#### Data under study

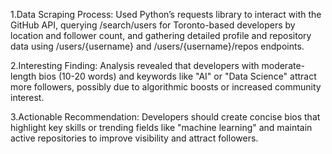 1.Data Scraping Process: Used Python’s requests library to interact with the GitHub API, querying /search/users for Toronto-based developers by location and follower count, and gathering detailed profile and repository data using /users/{username} and /users/{username}/repos endpoints.

2.Interesting Finding: Analysis revealed that developers with moderate-length bios (10-20 words) and keywords like "AI" or "Data Science" attract more followers, possibly due to algorithmic boosts or increased community interest.

3.Actionable Recommendation: Developers should create concise bios that highlight key skills or trending fields like "machine learning" and maintain active repositories to improve visibility and attract followers.
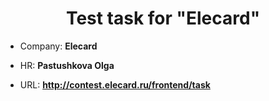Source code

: <h1 align="center">Test task for "Elecard"</h1>

- Company: **Elecard**

- HR: **Pastushkova Olga**

- URL: **http://contest.elecard.ru/frontend/task**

########

* **Exercise details**
Copy all the lines above that hold the string "task".

* **Result of the exercise**
: <h1 align="center">Test task for "Elecard"</h1>
- URL: **http://contest.elecard.ru/frontend/task**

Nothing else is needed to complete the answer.